Tüm bu kişisel imajların dışında bir de “kişisel gerçeğiniz” bulunmaktadır. Gerçeğiniz bazen öz imajınıza, bazen algılanan imajınıza, bazen de ideal imajınıza daha yakındır. Kişisel tutarlılığın ölçüsü, kişisel imajın kişisel gerçeğe yakınlık ve uygunluk derecesidir. İstenilen doğru resmi oluşturmak ve yansıtmak olarak Kişisel imaj; kim olduğunuzu, ne yaptığınızı , yapılan işte ne kadar başarılı olduğunuzu anlatmaya yarar ve şu üç öğenin birleşiminden oluşur:Kişinin kendisini içerden nasıl gördüğü yani Öz-İmajı;  
Başkalarının dışarıdan kişiyi nasıl gördüğü yani Algılanan İmajı; 
Kişinin kendisini nasıl görmek ve başkalarına nasıl görünmek isteği,  yani İstenilen yada Hayal Edilen İmajı. Bunlardan üçüncüsü ulaşılmak için çabalanan hedeftir.

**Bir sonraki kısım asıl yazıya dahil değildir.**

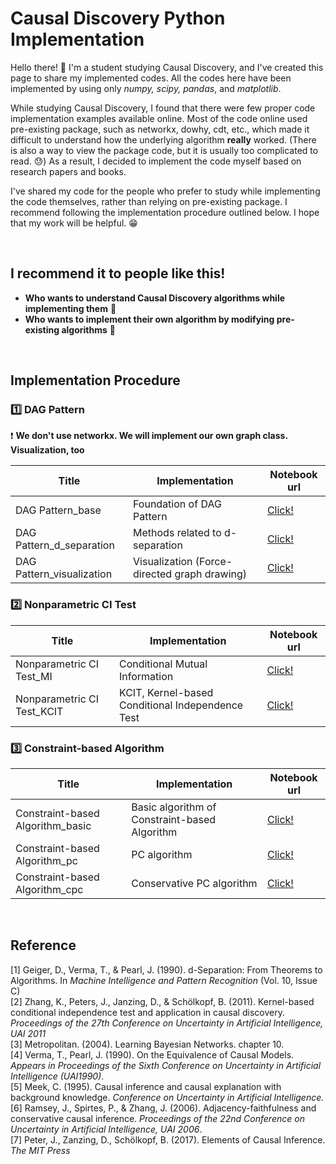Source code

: # Causal Discovery Python Implementation

Hello there! 👋 I'm a student studying Causal Discovery, and I've created this page to share my implemented codes. All the codes here have been implemented by using only *numpy, scipy, pandas*, and *matplotlib*.

While studying Causal Discovery, I found that there were few proper code implementation examples available online. Most of the code online used pre-existing package, such as networkx, dowhy, cdt, etc., which made it difficult to understand how the underlying algorithm **really** worked. (There is also a way to view the package code, but it is usually too complicated to read. 😓) As a result, I decided to implement the code myself based on research papers and books.

I've shared my code for the people who prefer to study while implementing the code themselves, rather than relying on pre-existing package. I recommend following the implementation procedure outlined below. I hope that my work will be helpful. 😁

<br>

## **I recommend it to people like this!**

- **Who wants to understand Causal Discovery algorithms while implementing them** 👦
- **Who wants to implement their own algorithm by modifying pre-existing algorithms** 👩

<br>

## Implementation Procedure


### 1️⃣ DAG Pattern

❗ **We don't use networkx. We will implement our own graph class. Visualization, too**

| Title | Implementation | Notebook url |
| --- | --- | --- |
| DAG Pattern_base | Foundation of DAG Pattern | [Click!](https://colab.research.google.com/drive/1cDxmQPL-v3egbrZVsklQDzbukHNVgeVq?usp=share_link) |
| DAG Pattern_d_separation | Methods related to d-separation | [Click!](https://colab.research.google.com/drive/1GZ6lX4RzSzSJriIe5_t-tRYZd4YULxoF?usp=share_link) |
| DAG Pattern_visualization | Visualization (Force-directed graph drawing) | [Click!](https://colab.research.google.com/drive/1hCDTh3zttekN6YFuvDiQpHd3YMrX7cIU?usp=share_link) |


### 2️⃣ Nonparametric CI Test

| Title | Implementation | Notebook url |
| --- | --- | --- |
| Nonparametric CI Test_MI | Conditional Mutual Information | [Click!](https://colab.research.google.com/drive/1n-62Din_vq5TY9zFrjxnXvK4iM2XQw9j?usp=share_link) |
| Nonparametric CI Test_KCIT | KCIT, Kernel-based Conditional Independence Test | [Click!](https://colab.research.google.com/drive/10Y37wFC4v3cl_7WNFheeUuH4iwKKREgq?usp=share_link) |


### 3️⃣ **Constraint-based Algorithm**

| Title | Implementation | Notebook url |
| --- | --- | --- |
| Constraint-based Algorithm_basic | Basic algorithm of Constraint-based Algorithm | [Click!](https://colab.research.google.com/drive/1Rrpdw1IlPNKN_yVqc1ZSFx_fzKfHdDtD?usp=share_link) |
| Constraint-based Algorithm_pc | PC algorithm | [Click!](https://colab.research.google.com/drive/1jhauXC8LsdViE8R58-9GuPRxdcNUUBC2?usp=share_link) |
| Constraint-based Algorithm_cpc | Conservative PC algorithm | [Click!](https://colab.research.google.com/drive/1NZMTB-jG8AaOBFiRdxGOohn2Q7j5tq31?usp=share_link) |

<br>

## Reference
[1] Geiger, D., Verma, T., &#38; Pearl, J. (1990). d-Separation: From Theorems to Algorithms. In <i>Machine Intelligence and Pattern Recognition</i> (Vol. 10, Issue C)  
[2] Zhang, K., Peters, J., Janzing, D., &#38; Schölkopf, B. (2011). Kernel-based conditional independence test and application in causal discovery. <i>Proceedings of the 27th Conference on Uncertainty in Artificial Intelligence, UAI 2011</i>  
[3] Metropolitan. (2004). Learning Bayesian Networks. chapter 10.  
[4] Verma, T., Pearl, J. (1990). On the Equivalence of Causal Models. <i>Appears in Proceedings of the Sixth Conference on Uncertainty in Artificial Intelligence (UAI1990)</i>.  
[5] Meek, C. (1995). Causal inference and causal explanation with background knowledge. <i>Conference on Uncertainty in Artificial Intelligence.</i>  
[6] Ramsey, J., Spirtes, P., &#38; Zhang, J. (2006). Adjacency-faithfulness and conservative causal inference. <i>Proceedings of the 22nd Conference on Uncertainty in Artificial Intelligence, UAI 2006</i>.  
[7] Peter, J., Zanzing, D., Schölkopf, B. (2017). Elements of Causal Inference. <i>The MIT Press</i>  
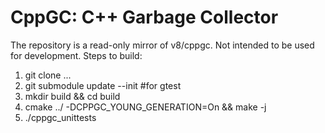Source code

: CppGC: C++ Garbage Collector
=============

The repository is a read-only mirror of v8/cppgc. Not intended to be used for development.
Steps to build:

1. git clone ...
2. git submodule update --init #for gtest
3. mkdir build && cd build
4. cmake ../ -DCPPGC_YOUNG_GENERATION=On && make -j
5. ./cppgc_unittests

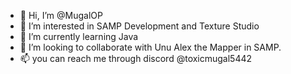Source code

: - 👋 Hi, I’m @MugalOP
- 👀 I’m interested in SAMP Development and Texture Studio
- 🌱 I’m currently learning Java
- 💞️ I’m looking to collaborate with Unu Alex the Mapper in SAMP.
- 📫 you can reach me through discord @toxicmugal5442
  


<!---
MugalOP/MugalOP is a ✨ special ✨ repository because its `README.md` (this file) appears on your GitHub profile.
You can click the Preview link to take a look at your changes.
--->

Bu bağlamda imaj,  kişinin diğerleri üzerinde bıraktığı izlenim, kişinin bulunduğu her ortamda yansıttığı biçim, kişinin kendini nasıl gördüğü, başkalarının kişiyi nasıl gördüğü, kişinin başkalarına nasıl görünmek istediğini tanımlar. Kişinin görünüşü, konuşması, ses tonu, beden dili, giyim tarzı algı sürecinden geçer ve imajı oluşturur. Osho,  “Ben sana hiçbir ideal öğretmiyorum, sana hiçbir "olmalı"yı öğretmiyorum. Ben o, bu olmalısın demiyorum. Benim tüm öğretim basitçe şudur: Her kimsen, onu öyle eksiksizce kabul et ki, onu da öyle yansıt ki, başarılacak hiçbir şey kalmasın” diyerek doğru resmi oluşturmanın önemine dikkat çekmektedir. Buffon,”Doğa eserleri niçin bu kadar mükemmeldir? Çünkü her eser, bir bütündür” diyerek bir çalışmanın eser olabilmesinde bütünlüğe vurgu yapar. Sizin içinde bu bütünlüğün anlamı, sizi yansıtan bir eser, bir resim ortaya koymaktır. Bu eser ki, sizin için bu üç imajı bütünleştirdiğiniz resmi ortaya koymak olacaktır. Bu resim de, bütüncül enerjinizle sevgiyle ortaya koyduğunuz mucizeniz olsun.Bu mucize sizin hayatınızda doğru resim olarak  anlam bulsun..  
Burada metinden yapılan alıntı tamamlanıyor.